State the number of lines in the records that contain "show", with no other words.
━━━━━ DATA TO PROCESS ━━━━━
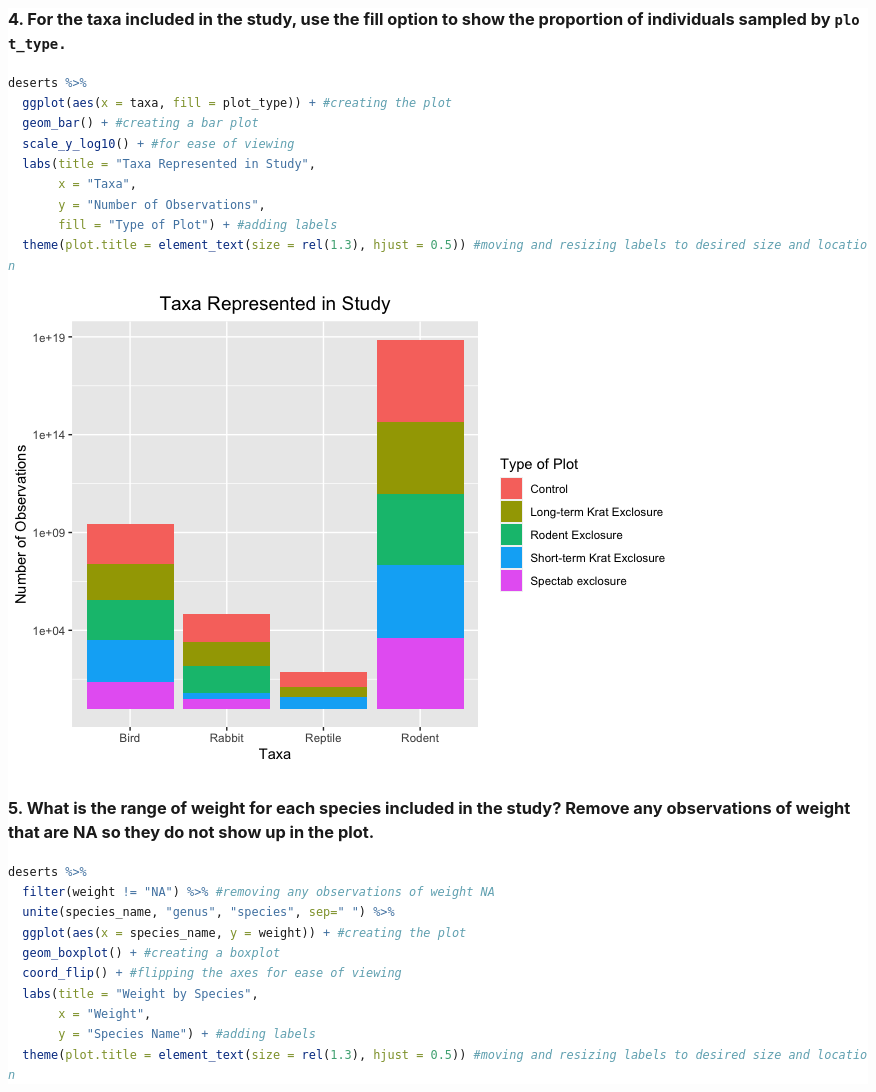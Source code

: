 ### 4. For the taxa included in the study, use the fill option to show the proportion of individuals sampled by `plot_type.`    


```r
deserts %>% 
  ggplot(aes(x = taxa, fill = plot_type)) + #creating the plot
  geom_bar() + #creating a bar plot
  scale_y_log10() + #for ease of viewing
  labs(title = "Taxa Represented in Study",
       x = "Taxa",
       y = "Number of Observations",
       fill = "Type of Plot") + #adding labels
  theme(plot.title = element_text(size = rel(1.3), hjust = 0.5)) #moving and resizing labels to desired size and location
```

![](hw10_files/figure-html/unnamed-chunk-13-1.png)

### 5. What is the range of weight for each species included in the study? Remove any observations of weight that are NA so they do not show up in the plot.    


```r
deserts %>% 
  filter(weight != "NA") %>% #removing any observations of weight NA 
  unite(species_name, "genus", "species", sep=" ") %>% 
  ggplot(aes(x = species_name, y = weight)) + #creating the plot
  geom_boxplot() + #creating a boxplot
  coord_flip() + #flipping the axes for ease of viewing
  labs(title = "Weight by Species",
       x = "Weight",
       y = "Species Name") + #adding labels
  theme(plot.title = element_text(size = rel(1.3), hjust = 0.5)) #moving and resizing labels to desired size and location
```
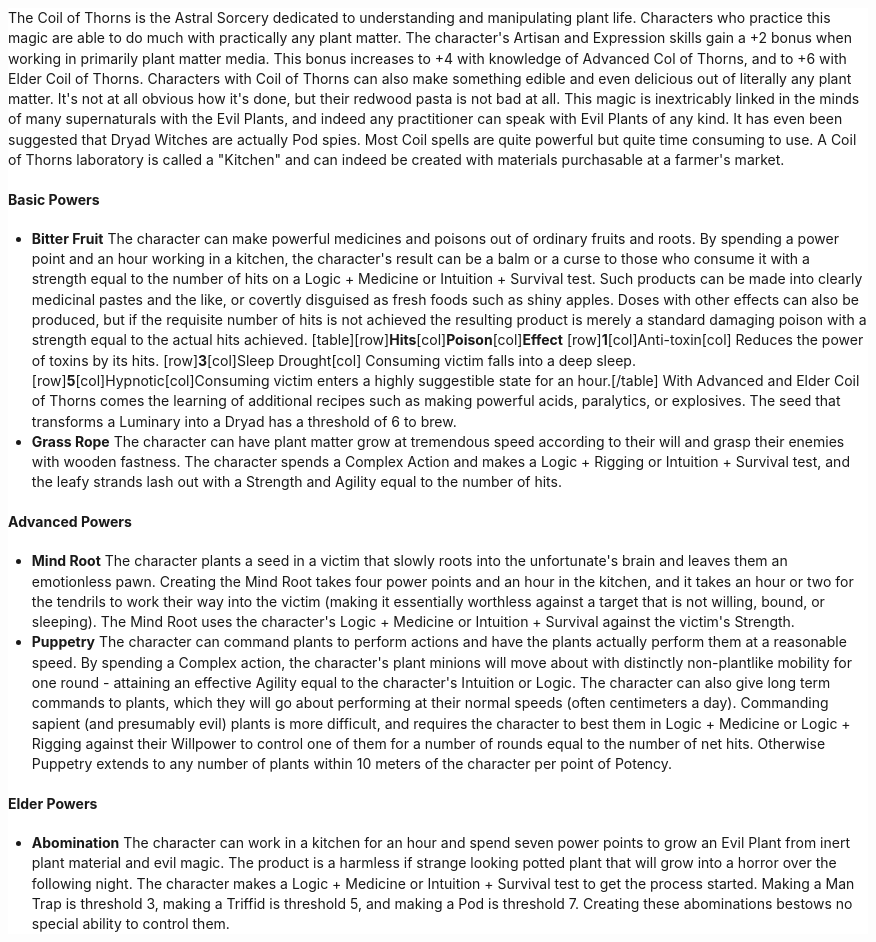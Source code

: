 The Coil of Thorns is the Astral Sorcery dedicated to understanding and manipulating plant life. Characters who practice this magic are able to do much with practically any plant matter. The character's Artisan and Expression skills gain a +2 bonus when working in primarily plant matter media. This bonus increases to +4 with knowledge of Advanced Col of Thorns, and to +6 with Elder Coil of Thorns. Characters with Coil of Thorns can also make something edible and even delicious out of literally any plant matter. It's not at all obvious how it's done, but their redwood pasta is not bad at all. This magic is inextricably linked in the minds of many supernaturals with the Evil Plants, and indeed any practitioner can speak with Evil Plants of any kind. It has even been suggested that Dryad Witches are actually Pod spies. Most Coil spells are quite powerful but quite time consuming to use. A Coil of Thorns laboratory is called a "Kitchen" and can indeed be created with materials purchasable at a farmer's market.

#### Basic Powers
* **Bitter Fruit** The character can make powerful medicines and poisons out of ordinary fruits and roots. By spending a power point and an hour working in a kitchen, the character's result can be a balm or a curse to those who consume it with a strength equal to the number of hits on a Logic + Medicine or Intuition + Survival test. Such products can be made into clearly medicinal pastes and the like, or covertly disguised as fresh foods such as shiny apples. Doses with other effects can also be produced, but if the requisite number of hits is not achieved the resulting product is merely a standard damaging poison with a strength equal to the actual hits achieved.
[table][row]**Hits**[col]**Poison**[col]**Effect**
[row]**1**[col]Anti-toxin[col] Reduces the power of toxins by its hits.
[row]**3**[col]Sleep Drought[col] Consuming victim falls into a deep sleep.
[row]**5**[col]Hypnotic[col]Consuming victim enters a highly suggestible state for an hour.[/table]
With Advanced and Elder Coil of Thorns comes the learning of additional recipes such as making powerful acids, paralytics, or explosives. The seed that transforms a Luminary into a Dryad has a threshold of 6 to brew.
* **Grass Rope** The character can have plant matter grow at tremendous speed according to their will and grasp their enemies with wooden fastness. The character spends a Complex Action and makes a Logic + Rigging or Intuition + Survival test, and the leafy strands lash out with a Strength and Agility equal to the number of hits.

#### Advanced Powers
* **Mind Root** The character plants a seed in a victim that slowly roots into the unfortunate's brain and leaves them an emotionless pawn. Creating the Mind Root takes four power points and an hour in the kitchen, and it takes an hour or two for the tendrils to work their way into the victim (making it essentially worthless against a target that is not willing, bound, or sleeping). The Mind Root uses the character's Logic + Medicine or Intuition + Survival against the victim's Strength.
* **Puppetry** The character can command plants to perform actions and have the plants actually perform them at a reasonable speed. By spending a Complex action, the character's plant minions will move about with distinctly non-plantlike mobility for one round - attaining an effective Agility equal to the character's Intuition or Logic. The character can also give long term commands to plants, which they will go about performing at their normal speeds (often centimeters a day). Commanding sapient (and presumably evil) plants is more difficult, and requires the character to best them in Logic + Medicine or Logic + Rigging against their Willpower to control one of them for a number of rounds equal to the number of net hits. Otherwise Puppetry extends to any number of plants within 10 meters of the character per point of Potency.

#### Elder Powers
* **Abomination** The character can work in a kitchen for an hour and spend seven power points to grow an Evil Plant from inert plant material and evil magic. The product is a harmless if strange looking potted plant that will grow into a horror over the following night. The character makes a Logic + Medicine or Intuition + Survival test to get the process started. Making a Man Trap is threshold 3, making a Triffid is threshold 5, and making a Pod is threshold 7. Creating these abominations bestows no special ability to control them.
━━━━━
SOLVED PROBLEM
2